Seit Langem gehörte das Land aus politischen, ökonomischen, historischen und geografischen Gründen zur deutsch-österreichischen Interessensphäre. In gewisser Weise galt das auch zu staatssozialistischen Zeiten, als jahrelang nach der Sowjetunion nicht RGW-Staaten die wichtigsten Handelspartner waren, sondern die Bundesrepublik und Österreich. Was seit Jahrhunderten von den maßgeblichen politischen Kräften, vom rechtsradikalen Rand bis weit ins linke Spektrum hinein, als selbstverständlich betrachtet wurde, scheint Orbán nun in Frage stellen zu wollen.

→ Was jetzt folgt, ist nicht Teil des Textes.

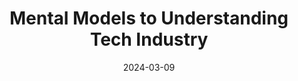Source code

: ---
layout: layouts/list
eleventyExcludeFromCollections: true
eleventyNavigation:
  key: understandtechmentalmodels
  title: Mental Models to Understanding Tech Industry
  parent: area
eleventyComputed:
  collectionKey: understandtechmentalmodels
title: Mental Models to Understanding Tech Industry
date: 2024-03-09
---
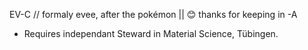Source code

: EV-C    // formaly evee, after the pokémon || 😊 thanks for keeping in -A
- Requires independant Steward in Material Science, Tübingen.
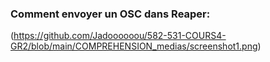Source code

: ### Comment envoyer un OSC dans Reaper:
(https://github.com/Jadoooooou/582-531-COURS4-GR2/blob/main/COMPREHENSION_medias/screenshot1.png)
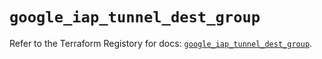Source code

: # `google_iap_tunnel_dest_group`

Refer to the Terraform Registory for docs: [`google_iap_tunnel_dest_group`](https://registry.terraform.io/providers/hashicorp/google-beta/5.21.0/docs/resources/google_iap_tunnel_dest_group).
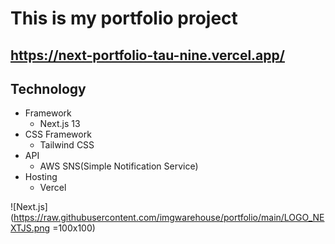 # This is my portfolio project
## https://next-portfolio-tau-nine.vercel.app/
## Technology

- Framework
  - Next.js 13
- CSS Framework
  - Tailwind CSS
- API
  - AWS SNS(Simple Notification Service)
- Hosting
  - Vercel

![Next.js](https://raw.githubusercontent.com/imgwarehouse/portfolio/main/LOGO_NEXTJS.png =100x100)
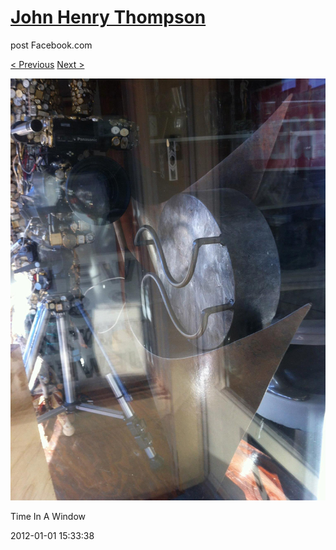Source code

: # [John Henry Thompson](../README.md)
post Facebook.com

[< Previous](2012-01-01-8.md) [Next >](2012-01-01-10.md)

[![](../media/2012-01-01/Time-In-A-Window-2.jpg)](../README.md)

Time In A Window

2012-01-01 15:33:38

Nachdem er mit seiner »unorthodoxen« Gesetzgebung, wie er sie selbst gern nennt, begonnen hatte und dafür hin und wieder nach Brüssel zitiert worden war, musste Orbán einen Verlust an Verbündeten in der EU konstatieren. Nur seine Parteienfamilie, die Europäische Volkspartei (EVP), versuchte ihn noch - oft zähneknirschend - zu verteidigen.
Vor zwei Jahren begannen sich in Orbáns Außenpolitik erste Konsequenzen des, so der Ministerpräsident wörtlich, »entschiedenen Kampfes gegen die Europäische Union« zu zeigen. Zunächst war eine mehr symbolhafte denn wirtschaftlich fruchtbare Annäherung an den Osten zu beobachten: Kontakte wurden gesucht mit arabischen Staaten wie Saudi-Arabien und ehemaligen Sowjetrepubliken wie Aserbaidshan und Kasachstan. Vor allem der Annäherungsversuch an China war mit einer Siegespropaganda ohnegleichen verbunden. Vom Saulus zum Paulus wurde der Ministerpräsident aber durch seinen Geheimpakt mit Wladimir Putin in diesem Frühjahr. Früher radikal antirussisch eingestellt, lässt Orbán ohne vorherige Information der Gesellschaft das ungarische Atomkraftwerk Paks von Russland ausbauen, zu sehr nachteiligen Bedingungen.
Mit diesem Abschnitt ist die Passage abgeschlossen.